Some details on the fines:
Fine to Google
Following investigations initiated by a complaint of the non-profit organization nyob in 2022, the CNIL discovered that Google (Irish and US entities) was displaying advertisements in the form of emails among the “promotions” and “social” tabs in Gmail. According to the CNIL, the display of such advertisement would require the specific consent from the users, which was not collected by Google. Further to this, the restricted committee (responsible commission of the CNIL to impose fines) determined that during the registration procedure, the users were driven to accept cookies that activated personalised advertisements, rather than being presented with neutral options.. This practice has been considered as a breach of the consent validity, as provided by the Art. 82 of the French Data protection Act. For those breaches, on top of the fine, the Authority ordered Google to remediate within 6 months to the breaches, in particular: to refrain from displaying advertisements among the emails in Gmail without prior consent and to establish a lawful process to obtain consent from the users during the set-up of a Google account. It is interesting to note that, the obligation to restore compliance is linked to a penalty of €100,000 per day of delay in complying with the order. The high amount of the fine derived from different factors: the number of users who were affected by the breaches (approximately 74 million user accounts, with 53 million belonging to users residing in France.), the dominant position of Google in the market and as advertiser platform and email service provider and the negligence, provided that Google was already fined for breaches of cookies regulations in 2021 and 2022.
It is also interesting to note that Google could not benefit from the “one-stop-shop” mechanism under GDPR, which would have deferred to the Irish Data Protection authority the power to rule, as lead supervisory authority for cross-border data processing. And this is mainly because for cookies compliance, the ePrivacy Directive (Article 82 in French law) would apply, not the GDPR.
Fine to Shein
The Irish subsidiary of the SHEIN group was fined for the breach of different cookies obligations on the website shein.com. the CNIL initiated an inspection on the fast-fashion website in 2023, which lead to the identification of different non-compliant behaviours. Specifically, the breaches of the cookie regulations involved: the activation of advertising cookies on visitors’ devices without explicit consent, incomplete information provided in the cookie banner, and failures in implementing the choices made when clicking on the “refuse all” option.As in the Google case above, the “one-stop-shop” mechanism did not apply; therefore, the CNIL confirmed its jurisdiction in the matter.
Conclusions
Cookies and tracking tools have been on the radar of the European data protection authorises from many years, and the same authorities have issued many guidelines and recommendations in the correct implementation of those tools. Nevertheless, in some cases, the urge to gather valuable information from users and to display advertisement is bigger than the duty to implement tools in a lawful manned and to minimise the processing of data.

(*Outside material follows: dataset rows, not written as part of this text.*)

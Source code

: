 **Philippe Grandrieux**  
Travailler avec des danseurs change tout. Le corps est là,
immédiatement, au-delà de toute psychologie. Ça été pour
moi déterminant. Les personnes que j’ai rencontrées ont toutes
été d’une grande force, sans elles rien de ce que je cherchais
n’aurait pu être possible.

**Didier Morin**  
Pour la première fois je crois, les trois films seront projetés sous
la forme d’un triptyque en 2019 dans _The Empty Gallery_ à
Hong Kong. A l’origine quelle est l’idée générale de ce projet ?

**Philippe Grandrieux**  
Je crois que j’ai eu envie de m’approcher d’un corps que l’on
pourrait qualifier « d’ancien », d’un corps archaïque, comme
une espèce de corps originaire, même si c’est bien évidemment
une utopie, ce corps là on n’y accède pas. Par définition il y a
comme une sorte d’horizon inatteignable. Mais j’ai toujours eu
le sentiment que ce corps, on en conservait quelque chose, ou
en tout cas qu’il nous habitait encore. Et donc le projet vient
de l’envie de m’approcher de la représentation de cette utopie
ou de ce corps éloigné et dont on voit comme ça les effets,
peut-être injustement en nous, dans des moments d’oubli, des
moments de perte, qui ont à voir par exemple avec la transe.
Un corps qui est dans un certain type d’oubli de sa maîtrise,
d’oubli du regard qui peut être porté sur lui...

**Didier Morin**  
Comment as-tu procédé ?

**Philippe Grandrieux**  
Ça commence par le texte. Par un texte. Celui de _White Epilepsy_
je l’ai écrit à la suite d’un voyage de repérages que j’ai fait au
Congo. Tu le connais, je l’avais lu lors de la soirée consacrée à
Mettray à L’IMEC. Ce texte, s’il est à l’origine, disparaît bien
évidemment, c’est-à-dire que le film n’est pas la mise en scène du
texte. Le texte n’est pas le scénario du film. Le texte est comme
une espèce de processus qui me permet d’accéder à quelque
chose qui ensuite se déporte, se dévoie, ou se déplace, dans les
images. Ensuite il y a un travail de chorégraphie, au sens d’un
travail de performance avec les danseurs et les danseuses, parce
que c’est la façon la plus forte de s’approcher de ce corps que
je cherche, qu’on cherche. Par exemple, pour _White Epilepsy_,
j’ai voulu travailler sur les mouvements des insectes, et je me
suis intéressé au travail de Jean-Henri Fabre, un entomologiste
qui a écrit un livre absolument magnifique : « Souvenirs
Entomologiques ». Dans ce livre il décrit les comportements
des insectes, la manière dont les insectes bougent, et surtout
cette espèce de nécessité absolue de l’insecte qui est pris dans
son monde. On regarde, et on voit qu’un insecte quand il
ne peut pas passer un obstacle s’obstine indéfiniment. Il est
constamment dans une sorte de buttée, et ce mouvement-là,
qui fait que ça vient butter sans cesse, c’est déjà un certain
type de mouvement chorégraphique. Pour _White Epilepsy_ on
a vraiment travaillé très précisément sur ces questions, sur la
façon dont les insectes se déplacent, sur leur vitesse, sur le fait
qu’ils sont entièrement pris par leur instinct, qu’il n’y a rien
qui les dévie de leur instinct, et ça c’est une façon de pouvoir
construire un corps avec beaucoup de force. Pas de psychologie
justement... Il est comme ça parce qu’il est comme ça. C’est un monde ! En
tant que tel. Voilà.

- Before publishing a website that intends to collect information from users for purposes other than the functioning of the website, it is always important to:Only place non- essential cookies with prior consent
- Implement a clear and visible cookie banner, giving options to accept or not in a neutral way
- Provide the option to choose the cookies to be installed in a granular way or at least in a meaningful way for the users
- Provide clear information on the cookies and tracking tools
- Allow the change of preferences in an easy and accessible way
Online marketing has been a valuable instrument for the business to foster visibility and to help marketers grow, however advertisement practices should always take into consideration the applicable regulations and recommendations for a processing of personal data that is fair and does not override the rights of the internet users.